### Problem to work on
Below are records; how many of their lines hold the string "electron"? Reply with nothing but the number.
▼▼▼
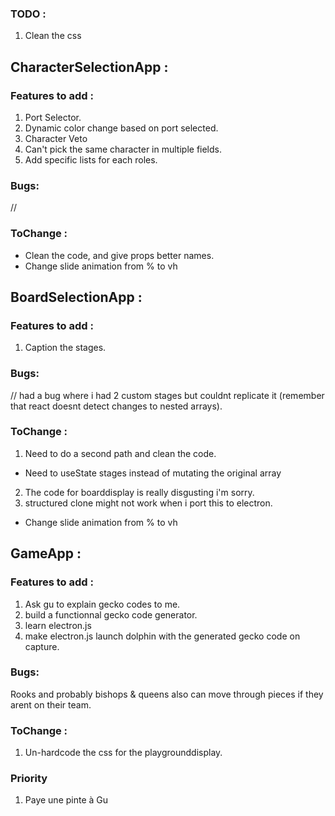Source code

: ### TODO :
1. Clean the css

## CharacterSelectionApp : 

### Features to add :
1. Port Selector.
2. Dynamic color change based on port selected.
3. Character Veto
4. Can't pick the same character in multiple fields.
5. Add specific lists for each roles.

### Bugs:
//
### ToChange :
- Clean the code, and give props better names.
- Change slide animation from % to vh

## BoardSelectionApp : 

### Features to add :
1. Caption the stages.

### Bugs:
// had a bug where i had 2 custom stages but couldnt replicate it (remember that react doesnt detect changes to nested arrays).
### ToChange :
1. Need to do a second path and clean the code.
- Need to useState stages instead of mutating the original array
2. The code for boarddisplay is really disgusting i'm sorry.
3. structured clone might not work when i port this to electron.
- Change slide animation from % to vh

## GameApp : 

### Features to add :
1. Ask gu to explain gecko codes to me.
2. build a functionnal gecko code generator.
3. learn electron.js
4. make electron.js launch dolphin with the generated gecko code on capture.


### Bugs:
Rooks and probably bishops & queens also can move through pieces if they arent on their team.

### ToChange :
1. Un-hardcode the css for the playgrounddisplay.

### Priority
1. Paye une pinte à Gu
▲▲▲
### Solved problem
3